On top of all that, creative professionals are responsible for monitoring who and what can and can’t be featured in photos, videos and audio recordings to protect the privacy of families and avoid potential legal implications. Here are five crucial permissions-related housekeeping items to have top of mind anytime you’re grabbing content on campus grounds or during a school-sanctioned event.

1. Triple check for student release forms.

Check in with multiple staff members to confirm which students have had their release forms signed before setting up to snap photos, shoot video or record audio. Most administrations offer a single release form ahead of each school year, allowing parents and legal guardians the chance to prevent their child’s image and voice from being published in news stories or marketing content. Students may be dealing with sensitive custody, domestic violence or citizenship status issues at home, so you have to remember and respect that not everyone is comfortable being photographed or recorded.

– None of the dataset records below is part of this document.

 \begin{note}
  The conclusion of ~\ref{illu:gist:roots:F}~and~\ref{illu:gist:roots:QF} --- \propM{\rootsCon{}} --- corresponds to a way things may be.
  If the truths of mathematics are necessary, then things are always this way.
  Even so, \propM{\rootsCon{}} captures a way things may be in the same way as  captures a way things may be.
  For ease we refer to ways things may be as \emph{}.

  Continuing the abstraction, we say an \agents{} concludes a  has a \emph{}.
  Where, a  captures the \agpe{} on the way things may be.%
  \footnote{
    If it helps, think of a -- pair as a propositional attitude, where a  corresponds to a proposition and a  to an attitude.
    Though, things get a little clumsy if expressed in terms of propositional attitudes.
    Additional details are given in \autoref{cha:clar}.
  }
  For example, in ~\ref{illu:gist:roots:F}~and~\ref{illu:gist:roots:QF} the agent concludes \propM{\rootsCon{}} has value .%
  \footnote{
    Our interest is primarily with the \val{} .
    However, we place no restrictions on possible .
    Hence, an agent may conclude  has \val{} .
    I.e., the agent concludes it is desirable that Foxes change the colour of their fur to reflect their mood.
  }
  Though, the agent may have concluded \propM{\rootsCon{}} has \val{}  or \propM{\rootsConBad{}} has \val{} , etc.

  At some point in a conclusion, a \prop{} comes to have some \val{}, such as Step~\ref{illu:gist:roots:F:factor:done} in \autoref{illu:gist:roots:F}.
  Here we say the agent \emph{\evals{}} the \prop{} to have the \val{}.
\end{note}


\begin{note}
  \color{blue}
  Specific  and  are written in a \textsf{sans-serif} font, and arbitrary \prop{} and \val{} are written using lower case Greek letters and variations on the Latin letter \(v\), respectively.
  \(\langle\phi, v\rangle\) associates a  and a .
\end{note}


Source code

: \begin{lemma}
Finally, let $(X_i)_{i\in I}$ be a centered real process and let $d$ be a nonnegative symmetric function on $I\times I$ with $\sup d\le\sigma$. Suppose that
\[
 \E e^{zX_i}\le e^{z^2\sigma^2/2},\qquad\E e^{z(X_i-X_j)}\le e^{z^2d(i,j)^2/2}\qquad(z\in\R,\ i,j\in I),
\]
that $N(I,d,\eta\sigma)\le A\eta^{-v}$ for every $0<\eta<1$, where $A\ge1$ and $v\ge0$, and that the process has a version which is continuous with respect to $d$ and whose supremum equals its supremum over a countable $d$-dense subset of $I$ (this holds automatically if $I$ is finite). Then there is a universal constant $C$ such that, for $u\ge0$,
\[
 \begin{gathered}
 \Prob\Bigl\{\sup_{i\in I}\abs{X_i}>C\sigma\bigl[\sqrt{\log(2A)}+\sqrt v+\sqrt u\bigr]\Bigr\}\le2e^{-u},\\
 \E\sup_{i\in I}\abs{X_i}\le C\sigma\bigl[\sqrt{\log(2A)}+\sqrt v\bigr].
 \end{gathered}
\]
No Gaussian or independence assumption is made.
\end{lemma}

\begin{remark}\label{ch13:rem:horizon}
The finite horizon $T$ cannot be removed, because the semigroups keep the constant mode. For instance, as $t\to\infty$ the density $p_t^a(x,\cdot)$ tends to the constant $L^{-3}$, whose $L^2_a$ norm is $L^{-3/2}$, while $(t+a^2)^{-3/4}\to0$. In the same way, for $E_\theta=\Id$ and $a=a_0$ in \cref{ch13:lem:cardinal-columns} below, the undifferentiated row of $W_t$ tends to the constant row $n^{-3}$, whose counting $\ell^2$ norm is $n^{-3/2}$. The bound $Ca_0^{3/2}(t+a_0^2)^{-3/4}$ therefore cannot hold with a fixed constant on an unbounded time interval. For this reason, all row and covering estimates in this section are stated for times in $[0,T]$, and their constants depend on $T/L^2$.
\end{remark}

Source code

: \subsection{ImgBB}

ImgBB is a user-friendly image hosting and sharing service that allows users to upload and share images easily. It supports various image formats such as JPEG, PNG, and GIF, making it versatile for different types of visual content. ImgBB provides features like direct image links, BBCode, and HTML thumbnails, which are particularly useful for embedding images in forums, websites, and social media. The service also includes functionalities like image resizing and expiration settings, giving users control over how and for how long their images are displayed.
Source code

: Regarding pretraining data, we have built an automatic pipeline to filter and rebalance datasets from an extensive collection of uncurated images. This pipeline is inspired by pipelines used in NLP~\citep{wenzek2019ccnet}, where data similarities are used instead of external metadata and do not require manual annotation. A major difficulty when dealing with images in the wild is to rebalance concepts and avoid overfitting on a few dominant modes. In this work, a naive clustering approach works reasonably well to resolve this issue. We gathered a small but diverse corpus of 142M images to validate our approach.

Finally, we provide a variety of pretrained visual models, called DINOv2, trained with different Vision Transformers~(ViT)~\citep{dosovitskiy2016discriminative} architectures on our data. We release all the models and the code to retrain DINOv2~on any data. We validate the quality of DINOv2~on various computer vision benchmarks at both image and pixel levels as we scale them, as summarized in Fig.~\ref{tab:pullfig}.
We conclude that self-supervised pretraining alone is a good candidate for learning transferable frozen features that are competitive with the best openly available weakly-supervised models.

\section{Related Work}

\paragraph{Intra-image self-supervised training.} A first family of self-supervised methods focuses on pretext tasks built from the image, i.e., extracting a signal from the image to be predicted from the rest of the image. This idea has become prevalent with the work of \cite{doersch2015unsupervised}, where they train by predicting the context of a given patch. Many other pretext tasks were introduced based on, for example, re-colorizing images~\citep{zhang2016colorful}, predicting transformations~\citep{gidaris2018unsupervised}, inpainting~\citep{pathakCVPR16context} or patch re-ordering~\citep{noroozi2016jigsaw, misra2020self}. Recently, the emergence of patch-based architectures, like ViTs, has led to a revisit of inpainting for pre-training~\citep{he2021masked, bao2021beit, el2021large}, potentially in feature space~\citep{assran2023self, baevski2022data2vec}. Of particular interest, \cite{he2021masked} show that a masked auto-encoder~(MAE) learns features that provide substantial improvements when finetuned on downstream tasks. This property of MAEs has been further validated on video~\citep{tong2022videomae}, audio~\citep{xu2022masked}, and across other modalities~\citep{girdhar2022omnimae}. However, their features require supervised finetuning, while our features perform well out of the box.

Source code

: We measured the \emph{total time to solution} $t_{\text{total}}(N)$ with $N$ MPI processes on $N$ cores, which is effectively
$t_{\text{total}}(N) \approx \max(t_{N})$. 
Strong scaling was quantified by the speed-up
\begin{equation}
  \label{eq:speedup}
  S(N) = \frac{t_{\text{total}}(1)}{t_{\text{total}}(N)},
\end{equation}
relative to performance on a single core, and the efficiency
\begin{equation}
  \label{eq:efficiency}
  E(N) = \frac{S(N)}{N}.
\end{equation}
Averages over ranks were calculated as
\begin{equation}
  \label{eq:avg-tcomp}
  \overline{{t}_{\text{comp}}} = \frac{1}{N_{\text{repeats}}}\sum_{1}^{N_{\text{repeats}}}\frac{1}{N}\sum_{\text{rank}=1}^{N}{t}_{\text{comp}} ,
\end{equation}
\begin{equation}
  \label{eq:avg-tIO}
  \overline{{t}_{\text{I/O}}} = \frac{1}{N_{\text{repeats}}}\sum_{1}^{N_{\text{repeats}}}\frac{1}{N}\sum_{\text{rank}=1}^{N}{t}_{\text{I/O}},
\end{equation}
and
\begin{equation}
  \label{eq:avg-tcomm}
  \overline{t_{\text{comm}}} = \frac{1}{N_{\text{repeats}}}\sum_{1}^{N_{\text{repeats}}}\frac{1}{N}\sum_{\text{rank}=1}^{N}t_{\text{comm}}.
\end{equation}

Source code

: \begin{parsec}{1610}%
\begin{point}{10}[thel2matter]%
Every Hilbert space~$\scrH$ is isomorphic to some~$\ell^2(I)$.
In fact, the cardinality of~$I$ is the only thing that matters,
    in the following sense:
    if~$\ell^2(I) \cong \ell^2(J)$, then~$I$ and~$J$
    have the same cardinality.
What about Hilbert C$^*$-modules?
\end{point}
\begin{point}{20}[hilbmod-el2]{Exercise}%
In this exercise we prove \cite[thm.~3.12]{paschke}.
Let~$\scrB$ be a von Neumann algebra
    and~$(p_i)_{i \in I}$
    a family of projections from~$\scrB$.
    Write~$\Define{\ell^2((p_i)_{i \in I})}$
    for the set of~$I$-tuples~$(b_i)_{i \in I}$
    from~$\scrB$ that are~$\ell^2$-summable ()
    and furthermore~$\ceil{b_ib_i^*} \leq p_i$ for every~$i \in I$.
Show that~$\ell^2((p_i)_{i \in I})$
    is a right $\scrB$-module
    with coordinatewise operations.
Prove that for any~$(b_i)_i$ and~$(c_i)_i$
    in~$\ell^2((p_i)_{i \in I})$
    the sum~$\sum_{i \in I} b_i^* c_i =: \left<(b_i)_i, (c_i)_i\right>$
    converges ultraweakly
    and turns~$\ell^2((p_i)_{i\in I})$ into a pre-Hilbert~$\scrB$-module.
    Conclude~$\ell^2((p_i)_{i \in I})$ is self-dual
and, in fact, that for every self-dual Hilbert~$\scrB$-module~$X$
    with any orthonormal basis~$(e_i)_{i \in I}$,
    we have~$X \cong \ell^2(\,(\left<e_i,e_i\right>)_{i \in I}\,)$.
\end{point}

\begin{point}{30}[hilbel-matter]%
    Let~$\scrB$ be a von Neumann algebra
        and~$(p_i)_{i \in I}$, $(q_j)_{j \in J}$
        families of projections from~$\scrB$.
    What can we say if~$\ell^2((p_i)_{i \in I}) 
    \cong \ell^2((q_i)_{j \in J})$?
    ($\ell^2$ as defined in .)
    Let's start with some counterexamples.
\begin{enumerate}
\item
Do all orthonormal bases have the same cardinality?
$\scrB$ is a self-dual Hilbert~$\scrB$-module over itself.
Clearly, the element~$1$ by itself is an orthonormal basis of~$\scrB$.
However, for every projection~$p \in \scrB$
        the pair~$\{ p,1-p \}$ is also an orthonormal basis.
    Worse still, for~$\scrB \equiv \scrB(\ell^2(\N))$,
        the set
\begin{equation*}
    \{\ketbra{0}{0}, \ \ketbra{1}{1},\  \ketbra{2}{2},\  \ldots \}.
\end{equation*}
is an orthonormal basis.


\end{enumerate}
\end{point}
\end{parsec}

2. Adults require permission, too.

Even if your assignment is limited to a single classroom with students, remind yourself and ask: Are there any teachers or adults that could be featured? Although signing on their own behalf, consent is just as important for staff and community members as it is for the kids. Handheld tablets loaded with digital forms ready to sign in real-time are especially helpful when dealing with new volunteers without releases on file.

3. Use visual reminders

Once you have releases sorted out, handout colorful stickers or bracelets to those without a signed form as a visual reminder to not photograph or record them. If release forms aren’t an obstacle, they can also be used to identify who you’ve already captured enough of so you know to focus on others.

4. Post signage

Even with the assurance of signed student photo release forms, it’s a good extra layer of caution to post signage at the gate of large-scale events like back-to-school nights, football games and family festivals that let attendees know video and photos are being taken. It provides attendees (think parents and other caregivers) an opportunity to proactively express their wishes to not be photographed.

5. Avoid prominent logos and branded items.

Another factor easy to forget is keeping track of trademarks and copyrights. Look at graphic T-shirts and clothing captured before editing your content. The same goes for classroom items and banners — anything with a logo that’s not yours could complicate things. While a business or organization is probably less likely to reach out than a parent or guardian who didn’t sign a release form, the consequences of featuring them in published materials are just as, if not more, serious.

Whether you’re popping in for a few minutes or actively documenting a day-long event, make sure you have the proper permissions and always check your work so you don’t have anything to worry about before it’s too late to correct.